The day NewsNation was in Madison, the staff had placed a breathing tube in an elderly patient, a prisoner, who ironically had guards placed outside his room as other patients can’t even see family.

“You can feel the angst, you can feel the anxiety, they’re on the phone with on FaceTime with our families saying, ‘I love you and I hope I get to see you again.’ So that’s the part that’s like the scared part,” Parrish said. “On my end, I know that we take amazing care of our patients, and we’re going to do everything we can to get them off the ventilator. But you know, it’s probably a 50/50 shot once we intubate.”

Odds that Georgia NAACP board member Edward DuBose knows well.

“It was our anniversary, our 35th anniversary and she was saying ‘happy anniversary’ and I was telling her, ‘baby I’m sorry that I was not able to get us anything.”

Words DuBose uttered from an ICU bed in Georgia.

“She said ‘don’t worry about that. We have a lot of years to go,’ but I was so far gone. I told her now. ‘I’m not gonna make it this time. We won’t have no anniversaries’ and she got quiet, but I had to let her know based on where I was at. I felt that I was dying.”

DuBose is an ordained elder in the church and his faith, he said, is part of why he was in the hospital to begin with.

“At the very beginning, I was one of those people who didn’t believe in wearing masks,” he said. “I somehow, I covered it behind my faith, thinking that you know, somehow if you are a person of faith, the mask doesn’t pertain to you.”

If the virus tested his faith, the hospital restored it, and also his health.

“Every single nurse, doctor, food prepared, the people who cleaned the bathroom, not just at St. Francis Hospital, but across this country,” he said. “I learned when I was in that hospital laying on that bed—I couldn’t even clean myself—that those people checked on me around the clock, I watched their stress, I watch their tears. But at the same time I watched their joy when one person like me was saved.”

Though Ed Dubose wasn’t one of Shannon Carson’s patients, cases like his help keep the Wisconsin doctor optimistic in a pandemic.

“We’ve seen patients who we never thought would pull through, we’ve seen them leave the hospital,” Carson said. “And know that at some point, they’re going to be able to return to some sense of normal life from the most severe critical illness that we’ve seen.”

“That gives us all a true sense of purpose.”

Dr. Shannon Carson

A new sense of optimism

Through the dark, there is also a new sense of optimism in the form of vaccines.

“You know, it just happens to be a lot of resources piled into this vaccination,” Martinelli said. “And I think that we’re seeing the results of that. So, no steps were skipped. Seems pretty safe.
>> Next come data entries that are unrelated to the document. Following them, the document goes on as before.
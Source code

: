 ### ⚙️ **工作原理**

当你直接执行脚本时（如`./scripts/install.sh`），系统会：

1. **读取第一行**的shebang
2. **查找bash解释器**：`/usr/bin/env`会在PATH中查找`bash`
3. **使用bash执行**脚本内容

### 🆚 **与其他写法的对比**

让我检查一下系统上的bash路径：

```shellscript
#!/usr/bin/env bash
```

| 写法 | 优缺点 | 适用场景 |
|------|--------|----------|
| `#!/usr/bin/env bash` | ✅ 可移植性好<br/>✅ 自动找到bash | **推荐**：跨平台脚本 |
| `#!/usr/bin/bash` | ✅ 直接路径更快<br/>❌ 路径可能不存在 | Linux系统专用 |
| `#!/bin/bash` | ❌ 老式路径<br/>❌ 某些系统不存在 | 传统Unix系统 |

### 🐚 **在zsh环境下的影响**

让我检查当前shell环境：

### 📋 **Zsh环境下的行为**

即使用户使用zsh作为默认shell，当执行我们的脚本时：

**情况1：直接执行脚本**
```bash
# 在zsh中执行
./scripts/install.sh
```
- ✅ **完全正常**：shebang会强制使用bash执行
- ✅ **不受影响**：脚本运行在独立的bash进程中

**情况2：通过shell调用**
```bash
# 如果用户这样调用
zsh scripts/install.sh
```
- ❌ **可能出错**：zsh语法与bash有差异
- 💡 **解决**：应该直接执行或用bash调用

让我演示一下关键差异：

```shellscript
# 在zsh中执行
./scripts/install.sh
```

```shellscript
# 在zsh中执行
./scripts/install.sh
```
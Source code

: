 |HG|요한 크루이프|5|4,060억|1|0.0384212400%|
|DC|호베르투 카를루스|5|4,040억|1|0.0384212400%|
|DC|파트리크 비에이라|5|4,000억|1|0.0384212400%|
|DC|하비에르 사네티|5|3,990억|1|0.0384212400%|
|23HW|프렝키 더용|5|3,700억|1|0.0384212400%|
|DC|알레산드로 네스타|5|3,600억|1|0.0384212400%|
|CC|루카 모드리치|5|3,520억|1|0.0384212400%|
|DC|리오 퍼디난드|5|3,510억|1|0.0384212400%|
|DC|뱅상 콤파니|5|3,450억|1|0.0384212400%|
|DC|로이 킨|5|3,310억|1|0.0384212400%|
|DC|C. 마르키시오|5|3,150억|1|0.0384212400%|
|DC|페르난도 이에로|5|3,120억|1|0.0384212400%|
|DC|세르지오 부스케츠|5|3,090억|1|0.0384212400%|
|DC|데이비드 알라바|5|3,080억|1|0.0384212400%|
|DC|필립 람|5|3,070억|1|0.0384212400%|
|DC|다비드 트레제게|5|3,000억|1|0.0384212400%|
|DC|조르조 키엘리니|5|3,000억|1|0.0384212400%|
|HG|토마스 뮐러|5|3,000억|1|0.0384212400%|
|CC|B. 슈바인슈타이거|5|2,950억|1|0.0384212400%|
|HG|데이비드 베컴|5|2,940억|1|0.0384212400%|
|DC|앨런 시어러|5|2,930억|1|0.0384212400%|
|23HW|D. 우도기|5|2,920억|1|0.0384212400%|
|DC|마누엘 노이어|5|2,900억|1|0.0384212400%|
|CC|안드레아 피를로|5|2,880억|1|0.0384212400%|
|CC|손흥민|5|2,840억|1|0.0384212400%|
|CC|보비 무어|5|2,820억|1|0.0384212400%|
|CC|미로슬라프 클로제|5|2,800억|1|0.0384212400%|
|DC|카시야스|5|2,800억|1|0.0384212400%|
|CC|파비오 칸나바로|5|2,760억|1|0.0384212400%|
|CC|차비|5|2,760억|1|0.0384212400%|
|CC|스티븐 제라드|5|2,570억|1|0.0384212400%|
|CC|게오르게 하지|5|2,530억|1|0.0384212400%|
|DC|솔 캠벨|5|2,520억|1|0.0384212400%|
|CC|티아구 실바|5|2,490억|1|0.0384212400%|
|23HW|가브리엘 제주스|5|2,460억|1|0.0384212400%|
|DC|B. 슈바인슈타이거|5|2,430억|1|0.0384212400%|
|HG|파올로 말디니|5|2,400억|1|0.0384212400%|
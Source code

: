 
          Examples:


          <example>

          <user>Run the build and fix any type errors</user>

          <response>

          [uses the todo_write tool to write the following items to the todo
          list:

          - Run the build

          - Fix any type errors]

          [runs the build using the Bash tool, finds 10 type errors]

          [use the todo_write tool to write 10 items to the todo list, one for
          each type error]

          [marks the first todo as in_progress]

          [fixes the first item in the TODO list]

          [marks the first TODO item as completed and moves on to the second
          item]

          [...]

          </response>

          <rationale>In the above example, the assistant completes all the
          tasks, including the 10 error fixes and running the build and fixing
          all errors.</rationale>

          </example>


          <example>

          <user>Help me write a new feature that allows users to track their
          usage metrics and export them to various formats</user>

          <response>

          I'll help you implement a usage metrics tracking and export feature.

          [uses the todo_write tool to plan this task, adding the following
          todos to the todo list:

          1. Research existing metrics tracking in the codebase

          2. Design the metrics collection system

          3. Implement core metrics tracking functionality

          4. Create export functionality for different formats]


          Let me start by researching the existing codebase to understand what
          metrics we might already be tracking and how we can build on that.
I would take it.”

In fact, every medical professional we asked said that they would take the vaccine.

“First chance I get, just to help me relax a little bit, at least on that aspect of it. And also to do my part as a citizen to reduce the level of potential virus in the community,” Carson said.

Sheehy said, “I will take the vaccine while I want to offer it. I believe in science and I think this is what we need to get the virus under control.”

There is no last word on COVID-19, but it was Wisconsin nurse Alex Martinelli who summed it up best:

“I think at the end of the day, being able to disseminate to people that this is real,” he said. “People are very sick. This is not something where you can only get it if you’re old or immunocompromised. It’s really just a roll of the dice of how it’s going to affect you, so I think that we all have to do our part to protect one another because you just don’t know there is so much unknown about this.”